DESCRIPTION OF THE TASK
Set down each of the records below exactly as it reads. No pictures go into the copy.

RAW DATA
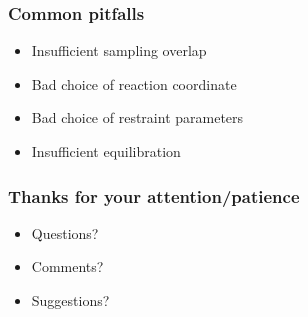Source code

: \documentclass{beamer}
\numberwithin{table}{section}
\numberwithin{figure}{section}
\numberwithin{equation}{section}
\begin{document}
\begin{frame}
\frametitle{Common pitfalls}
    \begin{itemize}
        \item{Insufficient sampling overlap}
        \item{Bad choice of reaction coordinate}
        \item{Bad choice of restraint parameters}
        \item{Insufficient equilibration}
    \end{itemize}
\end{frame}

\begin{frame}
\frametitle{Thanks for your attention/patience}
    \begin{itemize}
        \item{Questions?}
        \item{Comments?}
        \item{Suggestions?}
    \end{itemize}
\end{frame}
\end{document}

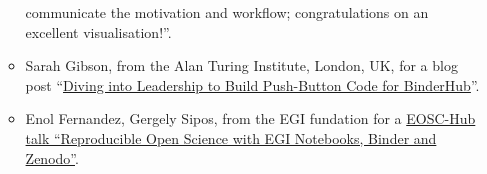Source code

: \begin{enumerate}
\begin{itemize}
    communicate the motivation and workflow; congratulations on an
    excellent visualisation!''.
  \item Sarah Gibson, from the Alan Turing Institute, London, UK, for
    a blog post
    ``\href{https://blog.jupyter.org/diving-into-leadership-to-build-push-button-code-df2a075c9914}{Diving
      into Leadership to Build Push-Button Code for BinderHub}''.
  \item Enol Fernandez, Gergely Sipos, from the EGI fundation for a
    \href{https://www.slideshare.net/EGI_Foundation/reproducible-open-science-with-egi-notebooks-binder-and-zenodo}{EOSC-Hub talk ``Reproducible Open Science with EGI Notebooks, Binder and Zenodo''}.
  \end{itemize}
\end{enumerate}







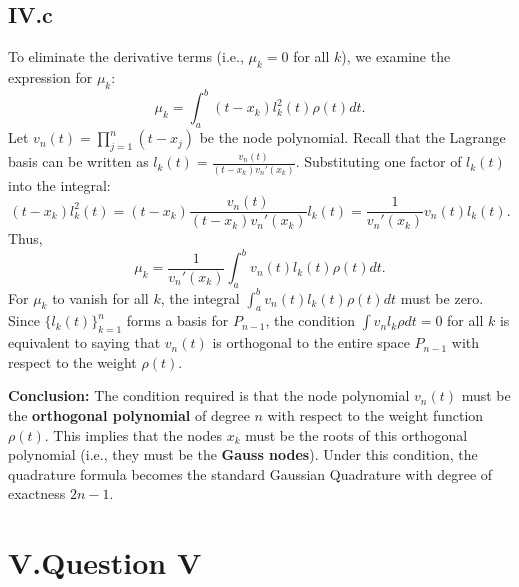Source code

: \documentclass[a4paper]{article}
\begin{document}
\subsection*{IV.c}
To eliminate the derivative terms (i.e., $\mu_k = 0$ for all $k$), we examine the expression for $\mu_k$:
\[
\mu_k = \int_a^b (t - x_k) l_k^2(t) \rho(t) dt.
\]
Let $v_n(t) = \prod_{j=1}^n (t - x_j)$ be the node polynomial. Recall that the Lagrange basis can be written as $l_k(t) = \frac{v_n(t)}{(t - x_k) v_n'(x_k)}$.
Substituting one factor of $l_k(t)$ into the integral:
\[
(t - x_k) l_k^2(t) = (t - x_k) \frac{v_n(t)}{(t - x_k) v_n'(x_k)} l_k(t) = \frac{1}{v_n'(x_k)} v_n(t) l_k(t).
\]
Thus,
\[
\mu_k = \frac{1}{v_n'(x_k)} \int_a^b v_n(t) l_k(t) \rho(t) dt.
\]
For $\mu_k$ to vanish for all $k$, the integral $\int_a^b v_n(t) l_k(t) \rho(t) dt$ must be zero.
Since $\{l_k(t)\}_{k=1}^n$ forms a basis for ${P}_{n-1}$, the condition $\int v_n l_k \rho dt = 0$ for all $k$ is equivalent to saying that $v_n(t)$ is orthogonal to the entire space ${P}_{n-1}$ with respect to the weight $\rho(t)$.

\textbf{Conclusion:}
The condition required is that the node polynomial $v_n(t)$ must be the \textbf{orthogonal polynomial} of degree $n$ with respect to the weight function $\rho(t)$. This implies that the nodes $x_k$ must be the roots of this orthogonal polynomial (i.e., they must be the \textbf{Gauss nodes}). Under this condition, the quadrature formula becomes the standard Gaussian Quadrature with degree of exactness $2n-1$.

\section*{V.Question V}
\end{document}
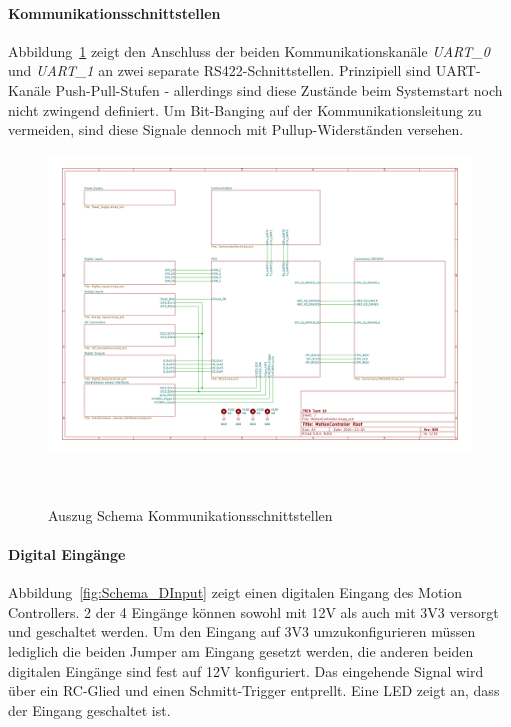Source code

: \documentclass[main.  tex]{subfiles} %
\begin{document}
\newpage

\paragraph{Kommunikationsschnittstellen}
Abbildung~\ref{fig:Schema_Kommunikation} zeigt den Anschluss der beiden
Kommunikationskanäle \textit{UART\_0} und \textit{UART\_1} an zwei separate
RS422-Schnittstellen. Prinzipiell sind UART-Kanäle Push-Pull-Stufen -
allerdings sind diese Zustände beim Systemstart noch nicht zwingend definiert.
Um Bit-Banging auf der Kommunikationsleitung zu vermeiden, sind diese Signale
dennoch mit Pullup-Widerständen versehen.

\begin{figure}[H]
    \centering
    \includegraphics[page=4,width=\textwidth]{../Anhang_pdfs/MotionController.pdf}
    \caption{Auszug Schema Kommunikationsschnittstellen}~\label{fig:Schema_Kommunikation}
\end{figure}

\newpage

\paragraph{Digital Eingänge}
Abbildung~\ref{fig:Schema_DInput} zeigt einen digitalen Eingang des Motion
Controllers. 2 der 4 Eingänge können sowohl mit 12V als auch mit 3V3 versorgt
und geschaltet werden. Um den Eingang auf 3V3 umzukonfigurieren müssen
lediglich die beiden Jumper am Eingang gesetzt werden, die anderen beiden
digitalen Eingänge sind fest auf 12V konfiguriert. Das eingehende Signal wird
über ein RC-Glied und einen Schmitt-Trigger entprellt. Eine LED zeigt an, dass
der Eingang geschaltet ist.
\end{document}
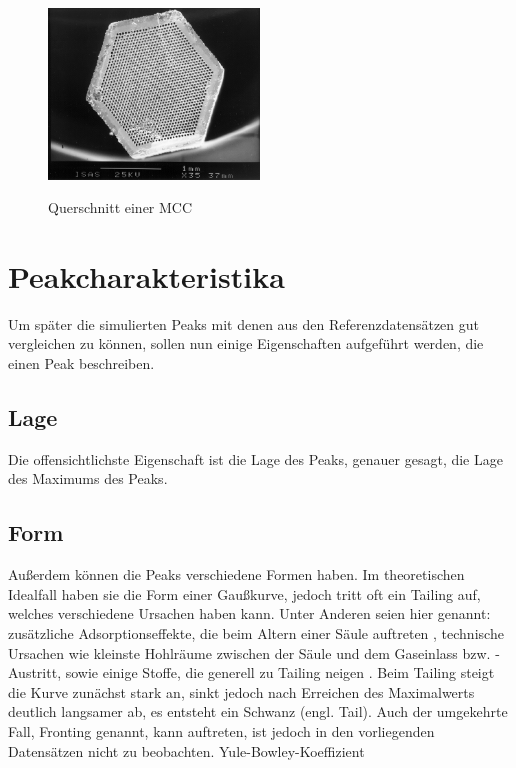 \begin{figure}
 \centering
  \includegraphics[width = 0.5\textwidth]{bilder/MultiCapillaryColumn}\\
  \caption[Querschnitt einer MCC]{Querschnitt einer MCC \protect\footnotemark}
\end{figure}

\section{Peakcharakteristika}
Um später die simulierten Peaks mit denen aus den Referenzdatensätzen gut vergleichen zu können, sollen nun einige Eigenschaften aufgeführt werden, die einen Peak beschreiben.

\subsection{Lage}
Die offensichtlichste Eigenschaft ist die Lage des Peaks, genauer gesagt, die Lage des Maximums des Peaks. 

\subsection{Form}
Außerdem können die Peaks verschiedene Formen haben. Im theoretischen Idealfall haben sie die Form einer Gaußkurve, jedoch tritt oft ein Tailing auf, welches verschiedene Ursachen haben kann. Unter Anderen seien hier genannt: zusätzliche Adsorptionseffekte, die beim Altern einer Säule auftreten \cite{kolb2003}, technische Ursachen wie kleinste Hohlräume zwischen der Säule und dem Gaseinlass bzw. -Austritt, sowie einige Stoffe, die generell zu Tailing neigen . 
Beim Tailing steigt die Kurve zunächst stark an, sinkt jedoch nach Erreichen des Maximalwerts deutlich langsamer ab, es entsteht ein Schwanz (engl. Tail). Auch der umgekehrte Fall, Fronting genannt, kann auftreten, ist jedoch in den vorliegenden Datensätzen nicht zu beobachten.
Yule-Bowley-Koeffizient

YOUR RESPONSE
Source code

: \documentclass{beamer}
\numberwithin{table}{section}
\numberwithin{figure}{section}
\numberwithin{equation}{section}
\begin{document}
\begin{frame}
\frametitle{Common pitfalls}
    \begin{itemize}
        \item{Insufficient sampling overlap}
        \item{Bad choice of reaction coordinate}
        \item{Bad choice of restraint parameters}
        \item{Insufficient equilibration}
    \end{itemize}
\end{frame}

\begin{frame}
\frametitle{Thanks for your attention/patience}
    \begin{itemize}
        \item{Questions?}
        \item{Comments?}
        \item{Suggestions?}
    \end{itemize}
\end{frame}
\end{document}

Source code

: \begin{enumerate}
\begin{itemize}
    communicate the motivation and workflow; congratulations on an
    excellent visualisation!''.
  \item Sarah Gibson, from the Alan Turing Institute, London, UK, for
    a blog post
    ``\href{https://blog.jupyter.org/diving-into-leadership-to-build-push-button-code-df2a075c9914}{Diving
      into Leadership to Build Push-Button Code for BinderHub}''.
  \item Enol Fernandez, Gergely Sipos, from the EGI fundation for a
    \href{https://www.slideshare.net/EGI_Foundation/reproducible-open-science-with-egi-notebooks-binder-and-zenodo}{EOSC-Hub talk ``Reproducible Open Science with EGI Notebooks, Binder and Zenodo''}.
  \end{itemize}
\end{enumerate}







Source code

: \documentclass[a4paper]{article}
\begin{document}
\subsection*{IV.c}
To eliminate the derivative terms (i.e., $\mu_k = 0$ for all $k$), we examine the expression for $\mu_k$:
\[
\mu_k = \int_a^b (t - x_k) l_k^2(t) \rho(t) dt.
\]
Let $v_n(t) = \prod_{j=1}^n (t - x_j)$ be the node polynomial. Recall that the Lagrange basis can be written as $l_k(t) = \frac{v_n(t)}{(t - x_k) v_n'(x_k)}$.
Substituting one factor of $l_k(t)$ into the integral:
\[
(t - x_k) l_k^2(t) = (t - x_k) \frac{v_n(t)}{(t - x_k) v_n'(x_k)} l_k(t) = \frac{1}{v_n'(x_k)} v_n(t) l_k(t).
\]
Thus,
\[
\mu_k = \frac{1}{v_n'(x_k)} \int_a^b v_n(t) l_k(t) \rho(t) dt.
\]
For $\mu_k$ to vanish for all $k$, the integral $\int_a^b v_n(t) l_k(t) \rho(t) dt$ must be zero.
Since $\{l_k(t)\}_{k=1}^n$ forms a basis for ${P}_{n-1}$, the condition $\int v_n l_k \rho dt = 0$ for all $k$ is equivalent to saying that $v_n(t)$ is orthogonal to the entire space ${P}_{n-1}$ with respect to the weight $\rho(t)$.

\textbf{Conclusion:}
The condition required is that the node polynomial $v_n(t)$ must be the \textbf{orthogonal polynomial} of degree $n$ with respect to the weight function $\rho(t)$. This implies that the nodes $x_k$ must be the roots of this orthogonal polynomial (i.e., they must be the \textbf{Gauss nodes}). Under this condition, the quadrature formula becomes the standard Gaussian Quadrature with degree of exactness $2n-1$.

\section*{V.Question V}
\end{document}
Source code

: \documentclass[main.  tex]{subfiles} %
\begin{document}
\newpage

\paragraph{Kommunikationsschnittstellen}
Abbildung~\ref{fig:Schema_Kommunikation} zeigt den Anschluss der beiden
Kommunikationskanäle \textit{UART\_0} und \textit{UART\_1} an zwei separate
RS422-Schnittstellen. Prinzipiell sind UART-Kanäle Push-Pull-Stufen -
allerdings sind diese Zustände beim Systemstart noch nicht zwingend definiert.
Um Bit-Banging auf der Kommunikationsleitung zu vermeiden, sind diese Signale
dennoch mit Pullup-Widerständen versehen.

\begin{figure}[H]
    \centering
    \includegraphics[page=4,width=\textwidth]{../Anhang_pdfs/MotionController.pdf}
    \caption{Auszug Schema Kommunikationsschnittstellen}~\label{fig:Schema_Kommunikation}
\end{figure}

\newpage

\paragraph{Digital Eingänge}
Abbildung~\ref{fig:Schema_DInput} zeigt einen digitalen Eingang des Motion
Controllers. 2 der 4 Eingänge können sowohl mit 12V als auch mit 3V3 versorgt
und geschaltet werden. Um den Eingang auf 3V3 umzukonfigurieren müssen
lediglich die beiden Jumper am Eingang gesetzt werden, die anderen beiden
digitalen Eingänge sind fest auf 12V konfiguriert. Das eingehende Signal wird
über ein RC-Glied und einen Schmitt-Trigger entprellt. Eine LED zeigt an, dass
der Eingang geschaltet ist.
\end{document}
 \begin{figure}
 \centering
  \includegraphics[width = 0.5\textwidth]{bilder/MultiCapillaryColumn}\\
  \caption[Querschnitt einer MCC]{Querschnitt einer MCC \protect\footnotemark}
\end{figure}

\section{Peakcharakteristika}
Um später die simulierten Peaks mit denen aus den Referenzdatensätzen gut vergleichen zu können, sollen nun einige Eigenschaften aufgeführt werden, die einen Peak beschreiben.

\subsection{Lage}
Die offensichtlichste Eigenschaft ist die Lage des Peaks, genauer gesagt, die Lage des Maximums des Peaks. 

\subsection{Form}
Außerdem können die Peaks verschiedene Formen haben. Im theoretischen Idealfall haben sie die Form einer Gaußkurve, jedoch tritt oft ein Tailing auf, welches verschiedene Ursachen haben kann. Unter Anderen seien hier genannt: zusätzliche Adsorptionseffekte, die beim Altern einer Säule auftreten \cite{kolb2003}, technische Ursachen wie kleinste Hohlräume zwischen der Säule und dem Gaseinlass bzw. -Austritt, sowie einige Stoffe, die generell zu Tailing neigen . 
Beim Tailing steigt die Kurve zunächst stark an, sinkt jedoch nach Erreichen des Maximalwerts deutlich langsamer ab, es entsteht ein Schwanz (engl. Tail). Auch der umgekehrte Fall, Fronting genannt, kann auftreten, ist jedoch in den vorliegenden Datensätzen nicht zu beobachten.
Yule-Bowley-Koeffizient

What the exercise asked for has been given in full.